■ Task ■
Return each entry word for word, without its pictures.

[[ Given information open ]]

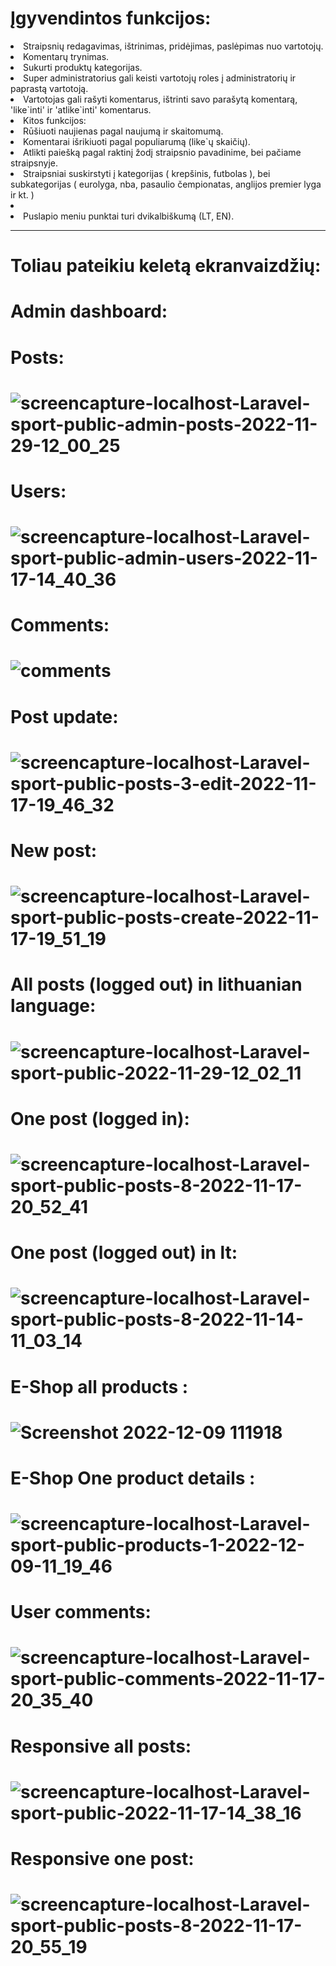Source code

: # Įgyvendintos funkcijos:

<li> Straipsnių redagavimas, ištrinimas, pridėjimas, paslėpimas nuo vartotojų.
<li> Komentarų trynimas.
<li> Sukurti produktų kategorijas.
<li> Super administratorius gali keisti vartotojų roles į administratorių ir paprastą vartotoją.
<li> Vartotojas gali rašyti komentarus, ištrinti savo parašytą komentarą, 'like`inti' ir 'atlike`inti' komentarus.
<li> Kitos funkcijos:
<li> Rūšiuoti naujienas pagal naujumą ir skaitomumą.
<li> Komentarai išrikiuoti pagal populiarumą (like`ų skaičių).
<li> Atlikti paiešką pagal raktinį žodį straipsnio pavadinime, bei pačiame straipsnyje.
<li> Straipsniai suskirstyti į kategorijas ( krepšinis, futbolas ), bei subkategorijas ( eurolyga, nba, pasaulio čempionatas, anglijos premier lyga ir kt. )
<li> 
<li> Puslapio meniu punktai turi dvikalbiškumą (LT, EN).

 <hr>

# Toliau pateikiu keletą ekranvaizdžių:
# Admin dashboard:
# Posts:
# ![screencapture-localhost-Laravel-sport-public-admin-posts-2022-11-29-12_00_25](https://user-images.githubusercontent.com/107037107/204499021-892a49c6-9f3c-48d9-a20e-341854f81b50.png)
# Users:
# ![screencapture-localhost-Laravel-sport-public-admin-users-2022-11-17-14_40_36](https://user-images.githubusercontent.com/107037107/202449090-1a170dc9-47fe-40b0-8805-c80a0f77abb9.png)
# Comments:
# ![comments](https://user-images.githubusercontent.com/107037107/204511393-227d3678-4ac7-4b86-8bfd-ec885d0ce4f2.png)
# Post update:
# ![screencapture-localhost-Laravel-sport-public-posts-3-edit-2022-11-17-19_46_32](https://user-images.githubusercontent.com/107037107/202519792-ceaea88c-a13c-43ad-9266-342e7180d529.png)
# New post:
# ![screencapture-localhost-Laravel-sport-public-posts-create-2022-11-17-19_51_19](https://user-images.githubusercontent.com/107037107/202520637-7ad3ba75-0a29-4f39-840b-41e6b4123908.png)
# All posts (logged out) in lithuanian language:
# ![screencapture-localhost-Laravel-sport-public-2022-11-29-12_02_11](https://user-images.githubusercontent.com/107037107/204499310-92698897-98ad-4d96-b5b3-f86b8d6a0376.png)
# One post (logged in):
# ![screencapture-localhost-Laravel-sport-public-posts-8-2022-11-17-20_52_41](https://user-images.githubusercontent.com/107037107/202533408-3e2ba3f3-043a-47f7-8cbd-d9a33ee09a54.png)
# One post (logged out) in lt:
# ![screencapture-localhost-Laravel-sport-public-posts-8-2022-11-14-11_03_14](https://user-images.githubusercontent.com/107037107/201618963-7c9f7b2b-6c73-49e3-84ce-33573627a1d0.png)
# E-Shop all products :
# ![Screenshot 2022-12-09 111918](https://user-images.githubusercontent.com/107037107/206668437-a779d7fd-6feb-43a7-89e8-fdefe9f22e07.png)
# E-Shop One product details :
# ![screencapture-localhost-Laravel-sport-public-products-1-2022-12-09-11_19_46](https://user-images.githubusercontent.com/107037107/206668525-01a83e53-7104-4ed5-b69d-04725b394c73.png)
# User comments:
# ![screencapture-localhost-Laravel-sport-public-comments-2022-11-17-20_35_40](https://user-images.githubusercontent.com/107037107/202530082-0479ddf2-cffe-491f-bf28-bf5634ecca9c.png)
# Responsive all posts:
# ![screencapture-localhost-Laravel-sport-public-2022-11-17-14_38_16](https://user-images.githubusercontent.com/107037107/202448632-014339c7-48db-4ff9-a51e-86a310529803.png)
# Responsive one post:
# ![screencapture-localhost-Laravel-sport-public-posts-8-2022-11-17-20_55_19](https://user-images.githubusercontent.com/107037107/202533937-3dda0bdc-75c3-471c-a38d-ac1e270157b1.png)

[[ Given information closed ]]

■ Answer box ■
Source code

: # Įgyvendintos funkcijos:

<li> Straipsnių redagavimas, ištrinimas, pridėjimas, paslėpimas nuo vartotojų.
<li> Komentarų trynimas.
<li> Sukurti produktų kategorijas.
<li> Super administratorius gali keisti vartotojų roles į administratorių ir paprastą vartotoją.
<li> Vartotojas gali rašyti komentarus, ištrinti savo parašytą komentarą, 'like`inti' ir 'atlike`inti' komentarus.
<li> Kitos funkcijos:
<li> Rūšiuoti naujienas pagal naujumą ir skaitomumą.
<li> Komentarai išrikiuoti pagal populiarumą (like`ų skaičių).
<li> Atlikti paiešką pagal raktinį žodį straipsnio pavadinime, bei pačiame straipsnyje.
<li> Straipsniai suskirstyti į kategorijas ( krepšinis, futbolas ), bei subkategorijas ( eurolyga, nba, pasaulio čempionatas, anglijos premier lyga ir kt. )
<li> 
<li> Puslapio meniu punktai turi dvikalbiškumą (LT, EN).

 <hr>

# Toliau pateikiu keletą ekranvaizdžių:
# Admin dashboard:
# Posts:
# ![screencapture-localhost-Laravel-sport-public-admin-posts-2022-11-29-12_00_25](https://user-images.githubusercontent.com/107037107/204499021-892a49c6-9f3c-48d9-a20e-341854f81b50.png)
# Users:
# ![screencapture-localhost-Laravel-sport-public-admin-users-2022-11-17-14_40_36](https://user-images.githubusercontent.com/107037107/202449090-1a170dc9-47fe-40b0-8805-c80a0f77abb9.png)
# Comments:
# ![comments](https://user-images.githubusercontent.com/107037107/204511393-227d3678-4ac7-4b86-8bfd-ec885d0ce4f2.png)
# Post update:
# ![screencapture-localhost-Laravel-sport-public-posts-3-edit-2022-11-17-19_46_32](https://user-images.githubusercontent.com/107037107/202519792-ceaea88c-a13c-43ad-9266-342e7180d529.png)
# New post:
# ![screencapture-localhost-Laravel-sport-public-posts-create-2022-11-17-19_51_19](https://user-images.githubusercontent.com/107037107/202520637-7ad3ba75-0a29-4f39-840b-41e6b4123908.png)
# All posts (logged out) in lithuanian language:
# ![screencapture-localhost-Laravel-sport-public-2022-11-29-12_02_11](https://user-images.githubusercontent.com/107037107/204499310-92698897-98ad-4d96-b5b3-f86b8d6a0376.png)
# One post (logged in):
# ![screencapture-localhost-Laravel-sport-public-posts-8-2022-11-17-20_52_41](https://user-images.githubusercontent.com/107037107/202533408-3e2ba3f3-043a-47f7-8cbd-d9a33ee09a54.png)
# One post (logged out) in lt:
# ![screencapture-localhost-Laravel-sport-public-posts-8-2022-11-14-11_03_14](https://user-images.githubusercontent.com/107037107/201618963-7c9f7b2b-6c73-49e3-84ce-33573627a1d0.png)
# E-Shop all products :
# ![Screenshot 2022-12-09 111918](https://user-images.githubusercontent.com/107037107/206668437-a779d7fd-6feb-43a7-89e8-fdefe9f22e07.png)
# E-Shop One product details :
# ![screencapture-localhost-Laravel-sport-public-products-1-2022-12-09-11_19_46](https://user-images.githubusercontent.com/107037107/206668525-01a83e53-7104-4ed5-b69d-04725b394c73.png)
# User comments:
# ![screencapture-localhost-Laravel-sport-public-comments-2022-11-17-20_35_40](https://user-images.githubusercontent.com/107037107/202530082-0479ddf2-cffe-491f-bf28-bf5634ecca9c.png)
# Responsive all posts:
# ![screencapture-localhost-Laravel-sport-public-2022-11-17-14_38_16](https://user-images.githubusercontent.com/107037107/202448632-014339c7-48db-4ff9-a51e-86a310529803.png)
# Responsive one post:
# ![screencapture-localhost-Laravel-sport-public-posts-8-2022-11-17-20_55_19](https://user-images.githubusercontent.com/107037107/202533937-3dda0bdc-75c3-471c-a38d-ac1e270157b1.png)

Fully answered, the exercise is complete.